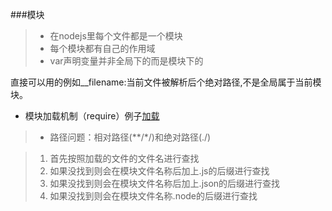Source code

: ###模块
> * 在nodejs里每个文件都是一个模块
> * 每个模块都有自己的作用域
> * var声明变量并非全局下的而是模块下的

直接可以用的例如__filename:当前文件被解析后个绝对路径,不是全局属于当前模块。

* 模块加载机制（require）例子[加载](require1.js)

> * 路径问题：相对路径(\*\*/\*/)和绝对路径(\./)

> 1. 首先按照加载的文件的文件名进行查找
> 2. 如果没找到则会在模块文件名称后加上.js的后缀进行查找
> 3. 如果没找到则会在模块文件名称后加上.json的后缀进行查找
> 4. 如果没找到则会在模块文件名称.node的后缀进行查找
══════
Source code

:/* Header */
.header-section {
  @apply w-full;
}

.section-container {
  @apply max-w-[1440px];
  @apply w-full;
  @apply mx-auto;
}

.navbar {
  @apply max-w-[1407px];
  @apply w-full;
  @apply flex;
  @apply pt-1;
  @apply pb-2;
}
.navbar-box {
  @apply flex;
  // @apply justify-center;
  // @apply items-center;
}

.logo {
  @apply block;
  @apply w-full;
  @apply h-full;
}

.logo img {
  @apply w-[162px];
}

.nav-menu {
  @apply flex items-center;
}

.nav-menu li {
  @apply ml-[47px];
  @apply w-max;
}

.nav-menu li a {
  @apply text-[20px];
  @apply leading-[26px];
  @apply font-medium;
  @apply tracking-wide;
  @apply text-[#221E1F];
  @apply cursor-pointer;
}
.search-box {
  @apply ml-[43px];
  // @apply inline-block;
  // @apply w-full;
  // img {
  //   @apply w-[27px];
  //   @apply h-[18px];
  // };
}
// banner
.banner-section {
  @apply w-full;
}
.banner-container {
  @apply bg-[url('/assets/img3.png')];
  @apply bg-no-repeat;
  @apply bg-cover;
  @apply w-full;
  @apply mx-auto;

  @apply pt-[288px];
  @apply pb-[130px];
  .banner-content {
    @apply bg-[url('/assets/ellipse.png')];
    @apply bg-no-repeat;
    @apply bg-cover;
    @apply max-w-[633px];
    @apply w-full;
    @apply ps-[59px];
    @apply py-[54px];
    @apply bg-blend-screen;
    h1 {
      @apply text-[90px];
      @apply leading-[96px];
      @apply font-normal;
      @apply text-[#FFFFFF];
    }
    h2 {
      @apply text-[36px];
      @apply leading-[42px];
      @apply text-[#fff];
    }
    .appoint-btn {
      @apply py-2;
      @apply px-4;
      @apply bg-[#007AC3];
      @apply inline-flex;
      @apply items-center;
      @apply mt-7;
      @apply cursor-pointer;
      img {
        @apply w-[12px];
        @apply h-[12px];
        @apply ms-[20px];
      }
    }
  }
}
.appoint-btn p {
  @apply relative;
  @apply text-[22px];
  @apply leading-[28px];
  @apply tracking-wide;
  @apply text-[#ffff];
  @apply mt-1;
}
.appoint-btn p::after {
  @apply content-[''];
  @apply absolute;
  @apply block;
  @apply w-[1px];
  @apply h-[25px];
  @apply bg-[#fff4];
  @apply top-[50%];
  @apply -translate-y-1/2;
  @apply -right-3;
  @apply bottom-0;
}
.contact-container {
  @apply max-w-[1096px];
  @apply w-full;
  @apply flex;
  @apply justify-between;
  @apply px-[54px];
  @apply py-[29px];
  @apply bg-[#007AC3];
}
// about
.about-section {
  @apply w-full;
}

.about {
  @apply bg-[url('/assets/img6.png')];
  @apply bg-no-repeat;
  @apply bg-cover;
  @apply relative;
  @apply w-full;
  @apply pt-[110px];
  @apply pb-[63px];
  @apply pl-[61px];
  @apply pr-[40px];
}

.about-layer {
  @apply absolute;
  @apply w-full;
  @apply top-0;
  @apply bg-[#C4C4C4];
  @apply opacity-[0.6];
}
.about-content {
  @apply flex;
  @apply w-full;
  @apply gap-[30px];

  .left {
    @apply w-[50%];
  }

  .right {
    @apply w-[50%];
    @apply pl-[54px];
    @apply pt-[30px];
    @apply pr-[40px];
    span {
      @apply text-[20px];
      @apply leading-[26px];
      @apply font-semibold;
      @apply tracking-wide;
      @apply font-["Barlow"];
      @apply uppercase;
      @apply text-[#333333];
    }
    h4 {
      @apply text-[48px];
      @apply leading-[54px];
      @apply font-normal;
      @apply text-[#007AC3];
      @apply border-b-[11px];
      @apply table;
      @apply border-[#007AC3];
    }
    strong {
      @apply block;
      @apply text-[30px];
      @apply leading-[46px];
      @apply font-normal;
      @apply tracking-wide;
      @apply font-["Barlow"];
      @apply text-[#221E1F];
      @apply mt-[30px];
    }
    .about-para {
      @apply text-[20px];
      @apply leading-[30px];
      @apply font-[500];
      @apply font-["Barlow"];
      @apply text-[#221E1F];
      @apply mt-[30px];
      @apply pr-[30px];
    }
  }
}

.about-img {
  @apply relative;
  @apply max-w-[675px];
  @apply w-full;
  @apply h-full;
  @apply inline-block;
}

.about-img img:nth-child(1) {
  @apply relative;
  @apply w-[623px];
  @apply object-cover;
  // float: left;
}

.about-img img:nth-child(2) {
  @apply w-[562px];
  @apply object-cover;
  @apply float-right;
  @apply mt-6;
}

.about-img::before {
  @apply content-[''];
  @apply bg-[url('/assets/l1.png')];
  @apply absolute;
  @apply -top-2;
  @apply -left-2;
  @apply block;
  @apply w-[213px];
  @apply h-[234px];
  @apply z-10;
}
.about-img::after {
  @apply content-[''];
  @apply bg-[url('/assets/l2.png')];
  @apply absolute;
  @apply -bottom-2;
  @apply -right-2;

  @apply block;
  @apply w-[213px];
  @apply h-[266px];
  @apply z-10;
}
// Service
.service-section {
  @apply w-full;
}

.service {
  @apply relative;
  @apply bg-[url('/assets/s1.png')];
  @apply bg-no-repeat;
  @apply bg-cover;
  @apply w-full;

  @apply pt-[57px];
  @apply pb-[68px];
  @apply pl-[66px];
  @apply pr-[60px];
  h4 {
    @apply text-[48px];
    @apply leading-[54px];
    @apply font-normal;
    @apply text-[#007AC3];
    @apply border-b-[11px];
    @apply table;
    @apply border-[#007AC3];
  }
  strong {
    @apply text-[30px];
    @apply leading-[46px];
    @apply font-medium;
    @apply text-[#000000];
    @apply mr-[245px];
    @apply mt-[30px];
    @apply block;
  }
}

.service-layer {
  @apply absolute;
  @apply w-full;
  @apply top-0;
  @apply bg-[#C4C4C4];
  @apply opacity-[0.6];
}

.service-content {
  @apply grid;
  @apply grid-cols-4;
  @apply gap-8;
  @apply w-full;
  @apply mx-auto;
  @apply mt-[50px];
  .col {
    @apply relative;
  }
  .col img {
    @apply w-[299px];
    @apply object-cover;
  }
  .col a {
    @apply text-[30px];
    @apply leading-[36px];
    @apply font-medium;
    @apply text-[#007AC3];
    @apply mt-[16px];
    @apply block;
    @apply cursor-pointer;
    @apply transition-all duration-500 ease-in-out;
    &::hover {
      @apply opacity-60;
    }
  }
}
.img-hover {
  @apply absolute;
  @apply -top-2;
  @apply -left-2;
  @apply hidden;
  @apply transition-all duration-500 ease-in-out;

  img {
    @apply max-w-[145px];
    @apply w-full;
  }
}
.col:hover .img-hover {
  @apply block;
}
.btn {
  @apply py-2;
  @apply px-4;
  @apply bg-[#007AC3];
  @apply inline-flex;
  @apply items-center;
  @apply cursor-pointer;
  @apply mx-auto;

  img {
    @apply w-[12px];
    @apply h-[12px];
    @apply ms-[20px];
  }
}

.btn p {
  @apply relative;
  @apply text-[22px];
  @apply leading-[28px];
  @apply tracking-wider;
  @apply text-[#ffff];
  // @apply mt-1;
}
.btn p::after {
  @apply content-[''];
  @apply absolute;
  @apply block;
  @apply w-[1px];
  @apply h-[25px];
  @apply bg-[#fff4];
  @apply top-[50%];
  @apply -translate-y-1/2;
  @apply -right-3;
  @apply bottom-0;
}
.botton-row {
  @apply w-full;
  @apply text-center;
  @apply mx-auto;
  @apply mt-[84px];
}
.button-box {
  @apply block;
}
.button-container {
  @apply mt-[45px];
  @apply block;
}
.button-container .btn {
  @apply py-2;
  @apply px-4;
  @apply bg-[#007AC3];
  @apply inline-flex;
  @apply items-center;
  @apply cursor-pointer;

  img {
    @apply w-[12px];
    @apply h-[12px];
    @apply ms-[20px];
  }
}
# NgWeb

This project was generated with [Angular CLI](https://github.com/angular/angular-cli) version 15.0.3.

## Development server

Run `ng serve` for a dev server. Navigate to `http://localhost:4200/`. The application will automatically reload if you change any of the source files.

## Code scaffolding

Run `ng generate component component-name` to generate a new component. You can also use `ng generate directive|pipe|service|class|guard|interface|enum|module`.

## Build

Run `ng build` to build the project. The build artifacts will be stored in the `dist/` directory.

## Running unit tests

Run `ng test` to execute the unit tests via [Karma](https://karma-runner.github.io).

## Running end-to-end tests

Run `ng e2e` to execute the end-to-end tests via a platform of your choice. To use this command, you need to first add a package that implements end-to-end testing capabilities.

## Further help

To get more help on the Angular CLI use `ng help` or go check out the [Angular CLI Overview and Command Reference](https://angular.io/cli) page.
══════
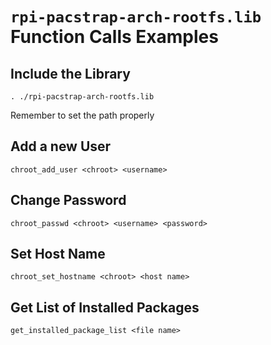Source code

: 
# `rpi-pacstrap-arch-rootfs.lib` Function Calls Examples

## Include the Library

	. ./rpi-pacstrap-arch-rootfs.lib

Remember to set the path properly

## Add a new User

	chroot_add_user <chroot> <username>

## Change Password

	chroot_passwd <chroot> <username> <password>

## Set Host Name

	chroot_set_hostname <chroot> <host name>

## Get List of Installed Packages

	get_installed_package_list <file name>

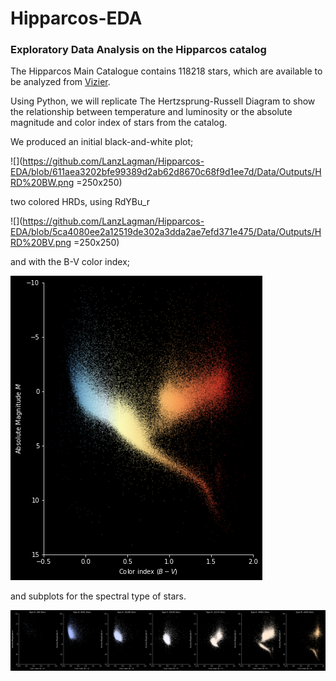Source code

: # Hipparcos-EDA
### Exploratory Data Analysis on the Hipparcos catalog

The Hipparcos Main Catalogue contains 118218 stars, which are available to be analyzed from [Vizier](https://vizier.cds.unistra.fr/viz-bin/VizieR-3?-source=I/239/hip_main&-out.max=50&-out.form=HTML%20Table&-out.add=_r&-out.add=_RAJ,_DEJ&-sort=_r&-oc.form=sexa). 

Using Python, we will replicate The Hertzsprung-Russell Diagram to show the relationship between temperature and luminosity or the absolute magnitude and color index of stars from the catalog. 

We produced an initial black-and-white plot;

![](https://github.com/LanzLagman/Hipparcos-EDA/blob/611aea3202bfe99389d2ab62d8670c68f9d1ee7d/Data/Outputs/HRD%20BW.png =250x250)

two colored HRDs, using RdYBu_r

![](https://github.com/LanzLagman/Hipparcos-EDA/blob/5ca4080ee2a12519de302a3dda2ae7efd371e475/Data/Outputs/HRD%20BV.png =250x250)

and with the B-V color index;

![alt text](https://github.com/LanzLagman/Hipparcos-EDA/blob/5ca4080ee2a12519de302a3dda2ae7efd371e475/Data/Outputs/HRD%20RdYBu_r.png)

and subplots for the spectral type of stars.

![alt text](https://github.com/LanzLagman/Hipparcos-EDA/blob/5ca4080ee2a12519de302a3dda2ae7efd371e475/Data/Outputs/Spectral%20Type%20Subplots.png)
══════
EXERCISE GOAL: In the records above, locate the lines holding the word "between". Copy each of them.

TASK ANSWER:
  @apply justify-between;
Using Python, we will replicate The Hertzsprung-Russell Diagram to show the relationship between temperature and luminosity or the absolute magnitude and color index of stars from the catalog. 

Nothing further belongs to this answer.